Required work -
The lines from the start of the records through the one containing "in the format:*" are to be restated word for word; please include both ends.

Listed records -
▬▬▬▬▬▬▬▬▬▬
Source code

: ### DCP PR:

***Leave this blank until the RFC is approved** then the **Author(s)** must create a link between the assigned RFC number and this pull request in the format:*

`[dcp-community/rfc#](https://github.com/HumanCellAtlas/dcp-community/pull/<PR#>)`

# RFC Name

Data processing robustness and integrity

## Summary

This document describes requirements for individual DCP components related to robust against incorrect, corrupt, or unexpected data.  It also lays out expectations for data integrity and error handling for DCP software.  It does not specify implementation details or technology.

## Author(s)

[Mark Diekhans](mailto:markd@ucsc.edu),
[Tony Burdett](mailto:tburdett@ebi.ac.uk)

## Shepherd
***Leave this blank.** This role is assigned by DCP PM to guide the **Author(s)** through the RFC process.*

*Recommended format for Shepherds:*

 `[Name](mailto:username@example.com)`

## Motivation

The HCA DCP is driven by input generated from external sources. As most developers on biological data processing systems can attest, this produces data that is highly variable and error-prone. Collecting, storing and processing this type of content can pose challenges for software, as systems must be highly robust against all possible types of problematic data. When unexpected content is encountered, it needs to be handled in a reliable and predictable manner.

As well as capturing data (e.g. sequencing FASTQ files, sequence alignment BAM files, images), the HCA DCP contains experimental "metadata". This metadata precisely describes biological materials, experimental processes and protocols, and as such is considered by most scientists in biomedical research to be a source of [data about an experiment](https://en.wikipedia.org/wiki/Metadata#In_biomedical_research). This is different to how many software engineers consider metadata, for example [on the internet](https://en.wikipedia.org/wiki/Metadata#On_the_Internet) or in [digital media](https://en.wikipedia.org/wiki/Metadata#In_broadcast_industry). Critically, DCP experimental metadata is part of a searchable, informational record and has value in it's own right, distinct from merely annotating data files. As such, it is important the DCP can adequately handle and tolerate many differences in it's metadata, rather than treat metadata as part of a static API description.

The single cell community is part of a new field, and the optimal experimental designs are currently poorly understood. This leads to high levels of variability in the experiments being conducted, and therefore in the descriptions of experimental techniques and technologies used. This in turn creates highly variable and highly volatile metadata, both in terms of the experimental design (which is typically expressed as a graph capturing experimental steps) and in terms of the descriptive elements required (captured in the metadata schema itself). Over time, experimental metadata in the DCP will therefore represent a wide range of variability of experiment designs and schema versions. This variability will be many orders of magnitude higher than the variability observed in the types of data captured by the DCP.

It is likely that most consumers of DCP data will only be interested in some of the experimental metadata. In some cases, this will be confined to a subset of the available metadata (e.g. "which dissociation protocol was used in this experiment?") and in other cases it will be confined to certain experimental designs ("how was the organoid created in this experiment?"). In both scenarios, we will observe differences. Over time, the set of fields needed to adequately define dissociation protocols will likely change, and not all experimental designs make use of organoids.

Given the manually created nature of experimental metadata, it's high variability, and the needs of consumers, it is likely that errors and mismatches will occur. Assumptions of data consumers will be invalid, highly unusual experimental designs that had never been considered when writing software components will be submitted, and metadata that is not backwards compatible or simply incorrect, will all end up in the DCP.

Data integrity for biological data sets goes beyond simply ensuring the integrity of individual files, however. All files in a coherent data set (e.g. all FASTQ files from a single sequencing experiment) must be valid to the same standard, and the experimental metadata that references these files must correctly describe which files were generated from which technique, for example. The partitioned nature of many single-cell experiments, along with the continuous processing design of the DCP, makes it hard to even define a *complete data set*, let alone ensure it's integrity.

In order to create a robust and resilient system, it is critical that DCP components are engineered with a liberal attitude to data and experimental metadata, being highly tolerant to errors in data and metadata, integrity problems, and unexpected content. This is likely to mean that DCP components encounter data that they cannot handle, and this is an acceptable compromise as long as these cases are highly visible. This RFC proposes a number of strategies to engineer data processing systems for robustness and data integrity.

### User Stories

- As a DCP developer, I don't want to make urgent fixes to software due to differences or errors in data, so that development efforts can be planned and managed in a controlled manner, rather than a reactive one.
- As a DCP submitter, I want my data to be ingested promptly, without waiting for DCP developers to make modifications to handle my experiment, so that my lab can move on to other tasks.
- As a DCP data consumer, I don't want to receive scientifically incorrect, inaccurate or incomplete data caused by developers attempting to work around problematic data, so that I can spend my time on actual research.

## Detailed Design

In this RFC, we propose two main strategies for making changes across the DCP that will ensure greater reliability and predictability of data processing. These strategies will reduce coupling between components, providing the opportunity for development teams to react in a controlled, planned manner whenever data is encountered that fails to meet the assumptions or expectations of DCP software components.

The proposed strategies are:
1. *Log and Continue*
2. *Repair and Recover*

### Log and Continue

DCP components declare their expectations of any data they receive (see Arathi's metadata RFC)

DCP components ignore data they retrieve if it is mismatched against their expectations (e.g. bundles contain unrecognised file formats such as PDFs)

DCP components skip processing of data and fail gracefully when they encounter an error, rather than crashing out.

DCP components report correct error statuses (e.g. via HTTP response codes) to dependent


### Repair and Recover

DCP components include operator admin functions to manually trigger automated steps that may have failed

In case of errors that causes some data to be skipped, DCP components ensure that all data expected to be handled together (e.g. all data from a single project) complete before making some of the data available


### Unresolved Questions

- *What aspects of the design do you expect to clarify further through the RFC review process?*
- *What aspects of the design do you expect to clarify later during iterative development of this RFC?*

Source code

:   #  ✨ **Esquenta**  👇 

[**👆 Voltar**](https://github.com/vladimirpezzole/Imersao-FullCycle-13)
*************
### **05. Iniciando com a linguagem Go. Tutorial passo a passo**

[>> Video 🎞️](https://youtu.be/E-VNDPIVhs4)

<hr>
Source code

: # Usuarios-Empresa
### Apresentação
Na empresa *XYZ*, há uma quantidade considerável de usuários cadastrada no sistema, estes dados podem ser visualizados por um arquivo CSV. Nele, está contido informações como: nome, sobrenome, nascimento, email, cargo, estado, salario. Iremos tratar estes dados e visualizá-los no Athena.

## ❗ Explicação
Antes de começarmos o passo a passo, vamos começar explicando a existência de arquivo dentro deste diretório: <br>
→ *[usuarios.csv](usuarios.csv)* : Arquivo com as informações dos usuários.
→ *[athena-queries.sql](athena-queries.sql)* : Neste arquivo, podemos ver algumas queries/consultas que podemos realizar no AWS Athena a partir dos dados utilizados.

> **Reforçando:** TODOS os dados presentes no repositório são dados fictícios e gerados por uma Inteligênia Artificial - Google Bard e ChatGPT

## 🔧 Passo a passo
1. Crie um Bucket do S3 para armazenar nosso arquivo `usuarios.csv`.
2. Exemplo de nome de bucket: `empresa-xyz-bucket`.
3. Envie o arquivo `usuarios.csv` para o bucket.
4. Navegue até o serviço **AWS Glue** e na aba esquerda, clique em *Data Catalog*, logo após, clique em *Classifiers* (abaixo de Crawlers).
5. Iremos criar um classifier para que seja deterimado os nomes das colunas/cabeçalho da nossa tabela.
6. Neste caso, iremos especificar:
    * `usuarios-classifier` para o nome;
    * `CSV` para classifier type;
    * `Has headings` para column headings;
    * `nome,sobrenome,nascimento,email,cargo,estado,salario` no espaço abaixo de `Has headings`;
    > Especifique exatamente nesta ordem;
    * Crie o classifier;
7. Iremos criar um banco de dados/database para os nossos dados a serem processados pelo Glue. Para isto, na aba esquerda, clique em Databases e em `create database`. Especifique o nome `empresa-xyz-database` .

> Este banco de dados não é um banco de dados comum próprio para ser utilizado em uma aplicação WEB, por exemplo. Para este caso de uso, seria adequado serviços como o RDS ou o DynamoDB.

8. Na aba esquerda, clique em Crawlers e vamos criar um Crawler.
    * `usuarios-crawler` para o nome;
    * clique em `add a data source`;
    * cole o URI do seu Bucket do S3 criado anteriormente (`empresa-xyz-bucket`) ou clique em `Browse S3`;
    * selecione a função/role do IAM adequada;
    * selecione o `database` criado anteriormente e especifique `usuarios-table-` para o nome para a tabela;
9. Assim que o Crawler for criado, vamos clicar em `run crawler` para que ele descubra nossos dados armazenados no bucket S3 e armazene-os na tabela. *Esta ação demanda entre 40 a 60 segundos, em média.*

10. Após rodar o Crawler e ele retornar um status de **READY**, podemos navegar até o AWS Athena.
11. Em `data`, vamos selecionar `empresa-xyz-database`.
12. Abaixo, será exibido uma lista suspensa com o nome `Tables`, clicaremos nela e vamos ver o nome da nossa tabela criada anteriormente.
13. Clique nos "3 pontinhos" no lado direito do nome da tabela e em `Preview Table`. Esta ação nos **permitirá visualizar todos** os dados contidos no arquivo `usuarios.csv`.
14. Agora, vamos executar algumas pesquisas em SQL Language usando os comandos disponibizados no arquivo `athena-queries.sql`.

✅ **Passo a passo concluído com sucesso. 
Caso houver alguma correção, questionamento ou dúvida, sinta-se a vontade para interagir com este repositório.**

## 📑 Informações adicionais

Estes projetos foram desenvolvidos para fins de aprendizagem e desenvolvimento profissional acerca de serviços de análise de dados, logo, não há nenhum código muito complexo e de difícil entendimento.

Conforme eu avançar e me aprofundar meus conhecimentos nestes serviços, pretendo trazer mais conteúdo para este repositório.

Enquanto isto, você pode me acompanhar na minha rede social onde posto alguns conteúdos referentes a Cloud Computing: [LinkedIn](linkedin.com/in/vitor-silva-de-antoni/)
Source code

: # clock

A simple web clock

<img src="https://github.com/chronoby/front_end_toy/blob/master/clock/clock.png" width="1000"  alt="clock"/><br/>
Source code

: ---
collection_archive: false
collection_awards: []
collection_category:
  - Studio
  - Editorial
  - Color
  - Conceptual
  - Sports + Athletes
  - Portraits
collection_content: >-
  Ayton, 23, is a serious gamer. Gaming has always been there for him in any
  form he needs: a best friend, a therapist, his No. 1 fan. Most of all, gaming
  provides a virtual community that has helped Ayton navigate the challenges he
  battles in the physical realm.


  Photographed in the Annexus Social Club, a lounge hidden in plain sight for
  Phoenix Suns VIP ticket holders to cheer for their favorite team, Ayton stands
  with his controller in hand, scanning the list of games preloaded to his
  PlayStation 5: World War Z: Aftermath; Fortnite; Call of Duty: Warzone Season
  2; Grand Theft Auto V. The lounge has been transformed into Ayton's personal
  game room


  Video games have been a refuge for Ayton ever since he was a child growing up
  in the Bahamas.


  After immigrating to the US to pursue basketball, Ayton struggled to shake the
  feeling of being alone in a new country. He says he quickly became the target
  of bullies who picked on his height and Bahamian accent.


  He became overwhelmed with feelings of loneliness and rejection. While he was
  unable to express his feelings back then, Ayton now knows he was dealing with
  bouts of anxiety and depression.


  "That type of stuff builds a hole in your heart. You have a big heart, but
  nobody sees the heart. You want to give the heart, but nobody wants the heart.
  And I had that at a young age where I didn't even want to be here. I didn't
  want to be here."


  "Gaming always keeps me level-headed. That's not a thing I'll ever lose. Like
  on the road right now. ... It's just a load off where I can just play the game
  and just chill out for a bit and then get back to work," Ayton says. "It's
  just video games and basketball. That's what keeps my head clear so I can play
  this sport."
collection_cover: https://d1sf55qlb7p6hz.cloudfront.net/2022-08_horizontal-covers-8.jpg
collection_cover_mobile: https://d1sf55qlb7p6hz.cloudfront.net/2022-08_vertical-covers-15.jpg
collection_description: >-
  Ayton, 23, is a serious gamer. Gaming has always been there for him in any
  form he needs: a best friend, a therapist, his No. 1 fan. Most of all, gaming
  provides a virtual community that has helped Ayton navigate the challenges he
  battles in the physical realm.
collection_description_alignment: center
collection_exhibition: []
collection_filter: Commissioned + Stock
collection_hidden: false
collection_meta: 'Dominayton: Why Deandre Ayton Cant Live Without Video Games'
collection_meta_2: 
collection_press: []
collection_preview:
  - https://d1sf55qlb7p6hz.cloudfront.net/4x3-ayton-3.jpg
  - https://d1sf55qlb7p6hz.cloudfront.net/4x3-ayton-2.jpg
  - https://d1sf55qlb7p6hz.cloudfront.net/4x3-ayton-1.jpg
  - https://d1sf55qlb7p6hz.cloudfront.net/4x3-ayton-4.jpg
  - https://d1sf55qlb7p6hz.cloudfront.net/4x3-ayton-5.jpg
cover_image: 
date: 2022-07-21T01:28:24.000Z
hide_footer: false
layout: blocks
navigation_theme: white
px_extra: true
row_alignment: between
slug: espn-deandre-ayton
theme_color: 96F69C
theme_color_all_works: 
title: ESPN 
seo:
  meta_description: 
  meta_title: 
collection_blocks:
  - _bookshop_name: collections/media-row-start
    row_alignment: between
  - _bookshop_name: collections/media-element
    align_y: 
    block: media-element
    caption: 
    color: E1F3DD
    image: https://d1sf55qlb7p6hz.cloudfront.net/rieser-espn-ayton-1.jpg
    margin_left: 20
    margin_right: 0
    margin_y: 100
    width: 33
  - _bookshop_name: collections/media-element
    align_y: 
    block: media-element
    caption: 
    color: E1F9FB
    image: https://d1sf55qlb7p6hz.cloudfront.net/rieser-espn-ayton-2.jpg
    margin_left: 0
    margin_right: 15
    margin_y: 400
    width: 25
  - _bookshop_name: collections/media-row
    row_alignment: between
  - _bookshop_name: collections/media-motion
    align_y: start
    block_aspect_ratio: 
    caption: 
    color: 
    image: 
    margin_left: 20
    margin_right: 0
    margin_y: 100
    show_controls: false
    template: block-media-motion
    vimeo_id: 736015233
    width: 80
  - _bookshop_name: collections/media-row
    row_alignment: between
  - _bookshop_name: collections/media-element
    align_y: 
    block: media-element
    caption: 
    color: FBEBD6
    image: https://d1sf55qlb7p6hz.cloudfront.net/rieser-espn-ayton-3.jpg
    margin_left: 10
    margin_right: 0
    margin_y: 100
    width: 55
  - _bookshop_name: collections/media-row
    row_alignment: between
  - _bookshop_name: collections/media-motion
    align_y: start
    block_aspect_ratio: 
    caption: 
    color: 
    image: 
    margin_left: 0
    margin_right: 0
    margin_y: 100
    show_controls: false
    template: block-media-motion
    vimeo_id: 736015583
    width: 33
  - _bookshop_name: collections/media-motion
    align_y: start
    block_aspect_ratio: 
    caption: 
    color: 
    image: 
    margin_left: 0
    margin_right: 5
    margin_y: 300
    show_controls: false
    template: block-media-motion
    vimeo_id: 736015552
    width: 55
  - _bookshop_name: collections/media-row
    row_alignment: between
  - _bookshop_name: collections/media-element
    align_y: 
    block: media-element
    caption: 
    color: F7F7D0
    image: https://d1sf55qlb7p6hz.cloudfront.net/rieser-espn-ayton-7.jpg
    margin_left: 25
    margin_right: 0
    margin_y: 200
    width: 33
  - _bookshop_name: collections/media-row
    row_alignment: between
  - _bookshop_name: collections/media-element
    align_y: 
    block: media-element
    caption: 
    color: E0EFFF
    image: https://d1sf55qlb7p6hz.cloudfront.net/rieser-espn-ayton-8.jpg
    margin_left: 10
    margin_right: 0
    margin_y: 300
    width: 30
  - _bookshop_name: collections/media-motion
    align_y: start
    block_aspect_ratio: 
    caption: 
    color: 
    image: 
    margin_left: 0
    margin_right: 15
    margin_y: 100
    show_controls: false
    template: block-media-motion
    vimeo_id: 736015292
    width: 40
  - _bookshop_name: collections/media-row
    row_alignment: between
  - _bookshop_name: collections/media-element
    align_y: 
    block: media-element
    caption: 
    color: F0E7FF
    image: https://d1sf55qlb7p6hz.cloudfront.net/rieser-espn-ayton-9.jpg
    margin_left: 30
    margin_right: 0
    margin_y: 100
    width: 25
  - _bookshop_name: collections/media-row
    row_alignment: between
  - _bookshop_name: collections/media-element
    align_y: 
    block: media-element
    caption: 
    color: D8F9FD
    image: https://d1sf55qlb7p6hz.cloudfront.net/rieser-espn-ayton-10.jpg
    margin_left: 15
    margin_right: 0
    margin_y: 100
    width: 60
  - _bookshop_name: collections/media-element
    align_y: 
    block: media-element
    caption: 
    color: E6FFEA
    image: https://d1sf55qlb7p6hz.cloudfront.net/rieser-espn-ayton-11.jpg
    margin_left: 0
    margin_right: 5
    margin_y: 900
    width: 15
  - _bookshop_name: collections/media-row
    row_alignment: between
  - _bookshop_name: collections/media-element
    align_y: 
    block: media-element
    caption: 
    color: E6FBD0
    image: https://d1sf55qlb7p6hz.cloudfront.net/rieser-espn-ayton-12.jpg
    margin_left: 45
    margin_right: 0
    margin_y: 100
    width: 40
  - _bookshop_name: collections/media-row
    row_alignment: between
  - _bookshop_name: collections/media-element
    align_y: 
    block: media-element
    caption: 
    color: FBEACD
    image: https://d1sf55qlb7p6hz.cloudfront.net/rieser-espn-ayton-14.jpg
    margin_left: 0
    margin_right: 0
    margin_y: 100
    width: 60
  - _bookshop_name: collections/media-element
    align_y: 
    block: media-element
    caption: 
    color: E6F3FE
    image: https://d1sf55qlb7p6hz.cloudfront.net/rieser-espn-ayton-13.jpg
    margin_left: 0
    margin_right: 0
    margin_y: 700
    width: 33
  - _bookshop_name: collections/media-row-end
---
▬▬▬▬▬▬▬▬▬▬
Exercise response -
Source code

: ### DCP PR:

***Leave this blank until the RFC is approved** then the **Author(s)** must create a link between the assigned RFC number and this pull request in the format:*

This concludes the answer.